Figure 3. mTOR in T cell metabolism.

(a) Metabolic programmes in T cells (left) and mTOR activity in T cell subsets (right). Only the prominent metabolic programs are presented. FAO, fatty acid oxidation; TCA, tricarboxylic-acid cycle; ETC, electron-transport chain; ROS, reactive oxygen species; OXPHOS, oxidative phosphorylation.
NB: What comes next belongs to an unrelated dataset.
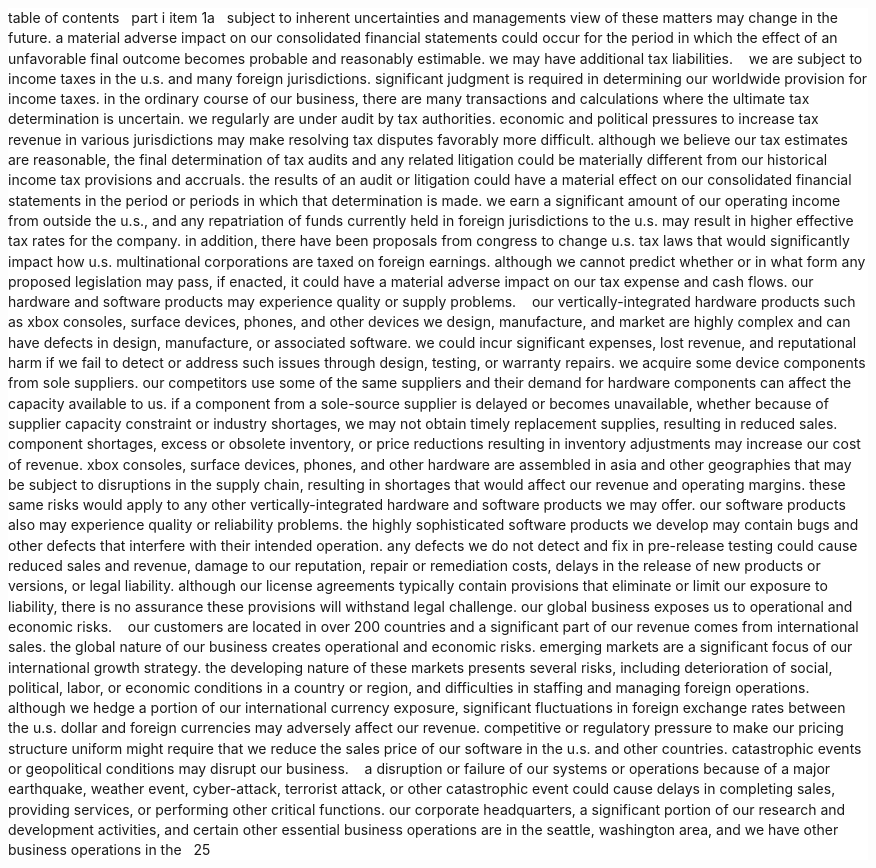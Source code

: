  table of contents    part i  item 1a     subject to inherent uncertainties and managements view of these matters may change in the future. a material adverse impact on our consolidated financial statements could occur for the period in which the effect of an unfavorable final outcome becomes probable and reasonably estimable.  we may have additional tax liabilities.    we are subject to income taxes in the u.s. and many foreign jurisdictions. significant judgment is required in determining our worldwide provision for income taxes. in the ordinary course of our business, there are many transactions and calculations where the ultimate tax determination is uncertain. we regularly are under audit by tax authorities. economic and political pressures to increase tax revenue in various jurisdictions may make resolving tax disputes favorably more difficult. although we believe our tax estimates are reasonable, the final determination of tax audits and any related litigation could be materially different from our historical income tax provisions and accruals. the results of an audit or litigation could have a material effect on our consolidated financial statements in the period or periods in which that determination is made.  we earn a significant amount of our operating income from outside the u.s., and any repatriation of funds currently held in foreign jurisdictions to the u.s. may result in higher effective tax rates for the company. in addition, there have been proposals from congress to change u.s. tax laws that would significantly impact how u.s. multinational corporations are taxed on foreign earnings. although we cannot predict whether or in what form any proposed legislation may pass, if enacted, it could have a material adverse impact on our tax expense and cash flows.  our hardware and software products may experience quality or supply problems.    our vertically-integrated hardware products such as xbox consoles, surface devices, phones, and other devices we design, manufacture, and market are highly complex and can have defects in design, manufacture, or associated software. we could incur significant expenses, lost revenue, and reputational harm if we fail to detect or address such issues through design, testing, or warranty repairs. we acquire some device components from sole suppliers. our competitors use some of the same suppliers and their demand for hardware components can affect the capacity available to us. if a component from a sole-source supplier is delayed or becomes unavailable, whether because of supplier capacity constraint or industry shortages, we may not obtain timely replacement supplies, resulting in reduced sales. component shortages, excess or obsolete inventory, or price reductions resulting in inventory adjustments may increase our cost of revenue. xbox consoles, surface devices, phones, and other hardware are assembled in asia and other geographies that may be subject to disruptions in the supply chain, resulting in shortages that would affect our revenue and operating margins. these same risks would apply to any other vertically-integrated hardware and software products we may offer.  our software products also may experience quality or reliability problems. the highly sophisticated software products we develop may contain bugs and other defects that interfere with their intended operation. any defects we do not detect and fix in pre-release testing could cause reduced sales and revenue, damage to our reputation, repair or remediation costs, delays in the release of new products or versions, or legal liability. although our license agreements typically contain provisions that eliminate or limit our exposure to liability, there is no assurance these provisions will withstand legal challenge.  our global business exposes us to operational and economic risks.    our customers are located in over 200 countries and a significant part of our revenue comes from international sales. the global nature of our business creates operational and economic risks. emerging markets are a significant focus of our international growth strategy. the developing nature of these markets presents several risks, including deterioration of social, political, labor, or economic conditions in a country or region, and difficulties in staffing and managing foreign operations. although we hedge a portion of our international currency exposure, significant fluctuations in foreign exchange rates between the u.s. dollar and foreign currencies may adversely affect our revenue. competitive or regulatory pressure to make our pricing structure uniform might require that we reduce the sales price of our software in the u.s. and other countries.  catastrophic events or geopolitical conditions may disrupt our business.    a disruption or failure of our systems or operations because of a major earthquake, weather event, cyber-attack, terrorist attack, or other catastrophic event could cause delays in completing sales, providing services, or performing other critical functions. our corporate headquarters, a significant portion of our research and development activities, and certain other essential business operations are in the seattle, washington area, and we have other business operations in the    25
(b) Proposed mechanisms of mTOR-mediated metabolic pathways in T cell differentiation. An important upstream signal to activate mTOR is nutrients, in particular essential amino acids (EAAs) whose levels are actively controlled by dendritic cells (DCs). Once activated, mTOR serves as a platform to engage several downstream effector pathways including immune receptor signalling, metabolic programme and migratory activity. mTOR promotes metabolism via activating a gene expression programme consisting of metabolic gene targets of transcription factors hypoxia-inducible factor 1α (HIF1α), c-Myc and SREBP, which in turn impinge upon biosynthetic and bioenergetic pathways. Three potential downstream mechanisms are proposed to explain how these metabolic pathways regulate T cell differentiation, including (1) signal crosstalk; (2) feedback control; (3) selective expansion and survival. Among metabolites with signalling activities, reactive oxygen species (ROS) oxidize the catalytic cysteine residues of phosphatases to cause their inactivation, whereas NAD⁺ is required for the activity of sirtuin family deacetylases.